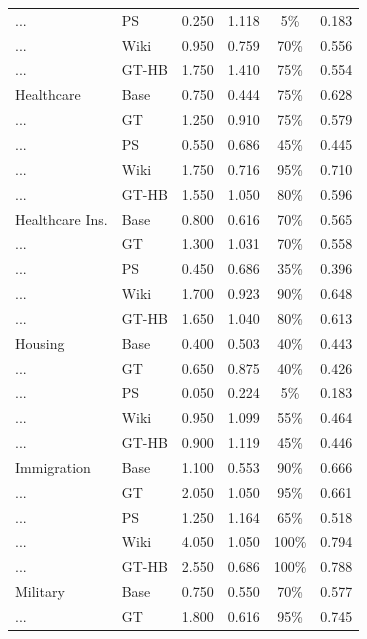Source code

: \documentclass[12pt]{article}
\begin{document}
\begin{longtable}{llcccc}
    ...              & PS   & 0.250 & 1.118 & 5\% & 0.183 \\
    ...              & Wiki & 0.950 & 0.759 & 70\% & 0.556 \\
    ...              & GT-HB & 1.750 & 1.410 & 75\% & 0.554 \\
    \addlinespace
    Healthcare       & Base & 0.750 & 0.444 & 75\% & 0.628 \\
    ...              & GT   & 1.250 & 0.910 & 75\% & 0.579 \\
    ...              & PS   & 0.550 & 0.686 & 45\% & 0.445 \\
    ...              & Wiki & 1.750 & 0.716 & 95\% & 0.710 \\
    ...              & GT-HB & 1.550 & 1.050 & 80\% & 0.596 \\
    \addlinespace
    Healthcare Ins.  & Base & 0.800 & 0.616 & 70\% & 0.565 \\
    ...              & GT   & 1.300 & 1.031 & 70\% & 0.558 \\
    ...              & PS   & 0.450 & 0.686 & 35\% & 0.396 \\
    ...              & Wiki & 1.700 & 0.923 & 90\% & 0.648 \\
    ...              & GT-HB & 1.650 & 1.040 & 80\% & 0.613 \\
    \addlinespace
    Housing          & Base & 0.400 & 0.503 & 40\% & 0.443 \\
    ...              & GT   & 0.650 & 0.875 & 40\% & 0.426 \\
    ...              & PS   & 0.050 & 0.224 & 5\% & 0.183 \\
    ...              & Wiki & 0.950 & 1.099 & 55\% & 0.464 \\
    ...              & GT-HB & 0.900 & 1.119 & 45\% & 0.446 \\
    \addlinespace
    Immigration      & Base & 1.100 & 0.553 & 90\% & 0.666 \\
    ...              & GT   & 2.050 & 1.050 & 95\% & 0.661 \\
    ...              & PS   & 1.250 & 1.164 & 65\% & 0.518 \\
    ...              & Wiki & 4.050 & 1.050 & 100\% & 0.794 \\
    ...              & GT-HB & 2.550 & 0.686 & 100\% & 0.788 \\
    \addlinespace
    Military         & Base & 0.750 & 0.550 & 70\% & 0.577 \\
    ...              & GT   & 1.800 & 0.616 & 95\% & 0.745 \\

\end{longtable}
\end{document}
--------------------------------------------------
- [The problem]: Pick out every line above that contains the word "Wiki" and copy it.

- [Task output]:
    ...              & Wiki & 0.950 & 0.759 & 70\% & 0.556 \\
    ...              & Wiki & 1.750 & 0.716 & 95\% & 0.710 \\
    ...              & Wiki & 1.700 & 0.923 & 90\% & 0.648 \\
    ...              & Wiki & 0.950 & 1.099 & 55\% & 0.464 \\
    ...              & Wiki & 4.050 & 1.050 & 100\% & 0.794 \\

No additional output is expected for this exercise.